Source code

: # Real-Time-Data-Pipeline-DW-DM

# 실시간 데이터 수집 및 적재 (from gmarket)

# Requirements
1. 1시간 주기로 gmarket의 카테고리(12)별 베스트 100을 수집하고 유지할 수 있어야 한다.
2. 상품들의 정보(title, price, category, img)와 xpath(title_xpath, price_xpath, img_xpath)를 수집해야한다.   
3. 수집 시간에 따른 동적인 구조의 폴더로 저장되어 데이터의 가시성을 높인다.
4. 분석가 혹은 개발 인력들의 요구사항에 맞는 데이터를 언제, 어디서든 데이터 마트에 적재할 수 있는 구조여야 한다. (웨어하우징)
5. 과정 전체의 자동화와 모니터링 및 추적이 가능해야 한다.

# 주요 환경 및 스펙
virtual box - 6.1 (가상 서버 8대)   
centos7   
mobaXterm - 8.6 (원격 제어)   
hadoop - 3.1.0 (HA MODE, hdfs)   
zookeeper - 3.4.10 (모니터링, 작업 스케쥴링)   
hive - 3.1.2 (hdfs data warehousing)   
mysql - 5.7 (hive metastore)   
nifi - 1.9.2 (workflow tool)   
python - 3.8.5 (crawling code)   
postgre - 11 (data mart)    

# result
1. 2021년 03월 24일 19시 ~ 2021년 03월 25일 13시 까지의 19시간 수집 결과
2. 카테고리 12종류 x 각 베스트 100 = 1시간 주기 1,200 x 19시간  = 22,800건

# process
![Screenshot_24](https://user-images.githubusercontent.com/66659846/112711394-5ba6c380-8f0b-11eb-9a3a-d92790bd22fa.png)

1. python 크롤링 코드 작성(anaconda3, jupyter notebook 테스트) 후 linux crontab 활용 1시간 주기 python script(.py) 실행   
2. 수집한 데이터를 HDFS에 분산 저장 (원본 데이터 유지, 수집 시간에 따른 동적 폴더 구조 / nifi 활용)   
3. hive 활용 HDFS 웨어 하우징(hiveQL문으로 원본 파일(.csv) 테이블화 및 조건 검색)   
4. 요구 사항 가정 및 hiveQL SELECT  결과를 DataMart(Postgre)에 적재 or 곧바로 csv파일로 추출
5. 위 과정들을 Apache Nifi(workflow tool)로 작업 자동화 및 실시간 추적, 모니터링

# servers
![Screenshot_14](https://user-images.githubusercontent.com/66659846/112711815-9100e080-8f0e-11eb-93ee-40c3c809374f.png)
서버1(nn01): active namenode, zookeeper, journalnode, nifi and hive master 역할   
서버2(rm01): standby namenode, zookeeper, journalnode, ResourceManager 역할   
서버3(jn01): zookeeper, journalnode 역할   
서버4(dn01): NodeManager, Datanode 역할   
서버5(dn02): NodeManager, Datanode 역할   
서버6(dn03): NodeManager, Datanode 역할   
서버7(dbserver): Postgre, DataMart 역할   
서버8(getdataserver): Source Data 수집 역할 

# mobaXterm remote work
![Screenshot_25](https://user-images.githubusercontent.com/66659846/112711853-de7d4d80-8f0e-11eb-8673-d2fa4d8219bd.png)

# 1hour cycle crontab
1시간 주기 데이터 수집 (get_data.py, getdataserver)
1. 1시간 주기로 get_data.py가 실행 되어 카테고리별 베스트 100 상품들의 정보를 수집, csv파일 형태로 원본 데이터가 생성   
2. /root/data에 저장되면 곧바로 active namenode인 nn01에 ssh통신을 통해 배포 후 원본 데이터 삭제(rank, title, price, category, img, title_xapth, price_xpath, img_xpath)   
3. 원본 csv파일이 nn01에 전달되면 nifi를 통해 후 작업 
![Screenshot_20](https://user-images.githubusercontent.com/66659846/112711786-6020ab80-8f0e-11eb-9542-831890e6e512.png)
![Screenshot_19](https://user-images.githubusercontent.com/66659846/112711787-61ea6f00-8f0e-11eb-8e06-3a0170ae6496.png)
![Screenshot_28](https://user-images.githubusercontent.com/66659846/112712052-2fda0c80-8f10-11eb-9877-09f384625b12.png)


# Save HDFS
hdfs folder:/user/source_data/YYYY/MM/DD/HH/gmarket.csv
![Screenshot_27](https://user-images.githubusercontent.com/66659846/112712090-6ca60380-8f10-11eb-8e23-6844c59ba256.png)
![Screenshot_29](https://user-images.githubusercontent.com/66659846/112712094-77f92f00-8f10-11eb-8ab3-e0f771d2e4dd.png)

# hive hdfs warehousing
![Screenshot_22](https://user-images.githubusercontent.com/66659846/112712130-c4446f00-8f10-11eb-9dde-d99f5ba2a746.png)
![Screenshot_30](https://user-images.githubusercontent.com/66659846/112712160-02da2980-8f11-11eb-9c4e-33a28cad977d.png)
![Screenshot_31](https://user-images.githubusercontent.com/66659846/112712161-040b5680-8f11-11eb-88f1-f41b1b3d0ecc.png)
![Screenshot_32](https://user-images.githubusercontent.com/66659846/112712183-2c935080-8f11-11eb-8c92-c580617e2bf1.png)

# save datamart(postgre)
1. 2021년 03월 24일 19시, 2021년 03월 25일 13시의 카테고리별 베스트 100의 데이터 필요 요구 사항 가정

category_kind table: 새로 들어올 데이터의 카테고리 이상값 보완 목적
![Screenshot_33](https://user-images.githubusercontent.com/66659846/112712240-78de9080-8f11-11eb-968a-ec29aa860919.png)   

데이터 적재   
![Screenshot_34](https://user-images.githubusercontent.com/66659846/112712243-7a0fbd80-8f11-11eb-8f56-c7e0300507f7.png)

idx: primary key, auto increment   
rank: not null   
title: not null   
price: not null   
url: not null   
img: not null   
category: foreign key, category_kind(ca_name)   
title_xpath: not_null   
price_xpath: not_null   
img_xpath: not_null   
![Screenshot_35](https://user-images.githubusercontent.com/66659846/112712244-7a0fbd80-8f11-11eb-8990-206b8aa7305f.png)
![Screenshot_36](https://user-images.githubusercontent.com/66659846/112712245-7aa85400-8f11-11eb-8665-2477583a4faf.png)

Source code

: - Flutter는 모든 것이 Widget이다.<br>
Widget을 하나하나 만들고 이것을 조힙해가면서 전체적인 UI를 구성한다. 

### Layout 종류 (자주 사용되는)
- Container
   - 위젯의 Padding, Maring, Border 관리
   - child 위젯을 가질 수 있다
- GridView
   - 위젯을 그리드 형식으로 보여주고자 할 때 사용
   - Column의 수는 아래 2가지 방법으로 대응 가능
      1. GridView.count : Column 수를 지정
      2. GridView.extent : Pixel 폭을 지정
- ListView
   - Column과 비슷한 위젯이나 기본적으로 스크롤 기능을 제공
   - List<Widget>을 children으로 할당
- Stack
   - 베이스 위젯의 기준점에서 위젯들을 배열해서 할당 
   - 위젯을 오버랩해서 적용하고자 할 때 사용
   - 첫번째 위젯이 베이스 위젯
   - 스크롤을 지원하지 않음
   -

********************

(WORK INSTRUCTION): Reproduce each entry precisely, so that nothing differs from the original.

(WRITTEN SOLUTION):
Source code

: # Real-Time-Data-Pipeline-DW-DM

# 실시간 데이터 수집 및 적재 (from gmarket)

# Requirements
1. 1시간 주기로 gmarket의 카테고리(12)별 베스트 100을 수집하고 유지할 수 있어야 한다.
2. 상품들의 정보(title, price, category, img)와 xpath(title_xpath, price_xpath, img_xpath)를 수집해야한다.   
3. 수집 시간에 따른 동적인 구조의 폴더로 저장되어 데이터의 가시성을 높인다.
4. 분석가 혹은 개발 인력들의 요구사항에 맞는 데이터를 언제, 어디서든 데이터 마트에 적재할 수 있는 구조여야 한다. (웨어하우징)
5. 과정 전체의 자동화와 모니터링 및 추적이 가능해야 한다.

# 주요 환경 및 스펙
virtual box - 6.1 (가상 서버 8대)   
centos7   
mobaXterm - 8.6 (원격 제어)   
hadoop - 3.1.0 (HA MODE, hdfs)   
zookeeper - 3.4.10 (모니터링, 작업 스케쥴링)   
hive - 3.1.2 (hdfs data warehousing)   
mysql - 5.7 (hive metastore)   
nifi - 1.9.2 (workflow tool)   
python - 3.8.5 (crawling code)   
postgre - 11 (data mart)    

# result
1. 2021년 03월 24일 19시 ~ 2021년 03월 25일 13시 까지의 19시간 수집 결과
2. 카테고리 12종류 x 각 베스트 100 = 1시간 주기 1,200 x 19시간  = 22,800건

# process
![Screenshot_24](https://user-images.githubusercontent.com/66659846/112711394-5ba6c380-8f0b-11eb-9a3a-d92790bd22fa.png)

1. python 크롤링 코드 작성(anaconda3, jupyter notebook 테스트) 후 linux crontab 활용 1시간 주기 python script(.py) 실행   
2. 수집한 데이터를 HDFS에 분산 저장 (원본 데이터 유지, 수집 시간에 따른 동적 폴더 구조 / nifi 활용)   
3. hive 활용 HDFS 웨어 하우징(hiveQL문으로 원본 파일(.csv) 테이블화 및 조건 검색)   
4. 요구 사항 가정 및 hiveQL SELECT  결과를 DataMart(Postgre)에 적재 or 곧바로 csv파일로 추출
5. 위 과정들을 Apache Nifi(workflow tool)로 작업 자동화 및 실시간 추적, 모니터링

# servers
![Screenshot_14](https://user-images.githubusercontent.com/66659846/112711815-9100e080-8f0e-11eb-93ee-40c3c809374f.png)
서버1(nn01): active namenode, zookeeper, journalnode, nifi and hive master 역할   
서버2(rm01): standby namenode, zookeeper, journalnode, ResourceManager 역할   
서버3(jn01): zookeeper, journalnode 역할   
서버4(dn01): NodeManager, Datanode 역할   
서버5(dn02): NodeManager, Datanode 역할   
서버6(dn03): NodeManager, Datanode 역할   
서버7(dbserver): Postgre, DataMart 역할   
서버8(getdataserver): Source Data 수집 역할 

# mobaXterm remote work
![Screenshot_25](https://user-images.githubusercontent.com/66659846/112711853-de7d4d80-8f0e-11eb-8673-d2fa4d8219bd.png)

# 1hour cycle crontab
1시간 주기 데이터 수집 (get_data.py, getdataserver)
1. 1시간 주기로 get_data.py가 실행 되어 카테고리별 베스트 100 상품들의 정보를 수집, csv파일 형태로 원본 데이터가 생성   
2. /root/data에 저장되면 곧바로 active namenode인 nn01에 ssh통신을 통해 배포 후 원본 데이터 삭제(rank, title, price, category, img, title_xapth, price_xpath, img_xpath)   
3. 원본 csv파일이 nn01에 전달되면 nifi를 통해 후 작업 
![Screenshot_20](https://user-images.githubusercontent.com/66659846/112711786-6020ab80-8f0e-11eb-9542-831890e6e512.png)
![Screenshot_19](https://user-images.githubusercontent.com/66659846/112711787-61ea6f00-8f0e-11eb-8e06-3a0170ae6496.png)
![Screenshot_28](https://user-images.githubusercontent.com/66659846/112712052-2fda0c80-8f10-11eb-9877-09f384625b12.png)


# Save HDFS
hdfs folder:/user/source_data/YYYY/MM/DD/HH/gmarket.csv
![Screenshot_27](https://user-images.githubusercontent.com/66659846/112712090-6ca60380-8f10-11eb-8e23-6844c59ba256.png)
![Screenshot_29](https://user-images.githubusercontent.com/66659846/112712094-77f92f00-8f10-11eb-8ab3-e0f771d2e4dd.png)

# hive hdfs warehousing
![Screenshot_22](https://user-images.githubusercontent.com/66659846/112712130-c4446f00-8f10-11eb-9dde-d99f5ba2a746.png)
![Screenshot_30](https://user-images.githubusercontent.com/66659846/112712160-02da2980-8f11-11eb-9c4e-33a28cad977d.png)
![Screenshot_31](https://user-images.githubusercontent.com/66659846/112712161-040b5680-8f11-11eb-88f1-f41b1b3d0ecc.png)
![Screenshot_32](https://user-images.githubusercontent.com/66659846/112712183-2c935080-8f11-11eb-8c92-c580617e2bf1.png)

# save datamart(postgre)
1. 2021년 03월 24일 19시, 2021년 03월 25일 13시의 카테고리별 베스트 100의 데이터 필요 요구 사항 가정

category_kind table: 새로 들어올 데이터의 카테고리 이상값 보완 목적
![Screenshot_33](https://user-images.githubusercontent.com/66659846/112712240-78de9080-8f11-11eb-968a-ec29aa860919.png)   

데이터 적재   
![Screenshot_34](https://user-images.githubusercontent.com/66659846/112712243-7a0fbd80-8f11-11eb-8f56-c7e0300507f7.png)

idx: primary key, auto increment   
rank: not null   
title: not null   
price: not null   
url: not null   
img: not null   
category: foreign key, category_kind(ca_name)   
title_xpath: not_null   
price_xpath: not_null   
img_xpath: not_null   
![Screenshot_35](https://user-images.githubusercontent.com/66659846/112712244-7a0fbd80-8f11-11eb-8990-206b8aa7305f.png)
![Screenshot_36](https://user-images.githubusercontent.com/66659846/112712245-7aa85400-8f11-11eb-8665-2477583a4faf.png)

Source code

: - Flutter는 모든 것이 Widget이다.<br>
Widget을 하나하나 만들고 이것을 조힙해가면서 전체적인 UI를 구성한다. 

### Layout 종류 (자주 사용되는)
- Container
   - 위젯의 Padding, Maring, Border 관리
   - child 위젯을 가질 수 있다
- GridView
   - 위젯을 그리드 형식으로 보여주고자 할 때 사용
   - Column의 수는 아래 2가지 방법으로 대응 가능
      1. GridView.count : Column 수를 지정
      2. GridView.extent : Pixel 폭을 지정
- ListView
   - Column과 비슷한 위젯이나 기본적으로 스크롤 기능을 제공
   - List<Widget>을 children으로 할당
- Stack
   - 베이스 위젯의 기준점에서 위젯들을 배열해서 할당 
   - 위젯을 오버랩해서 적용하고자 할 때 사용
   - 첫번째 위젯이 베이스 위젯
   - 스크롤을 지원하지 않음
   -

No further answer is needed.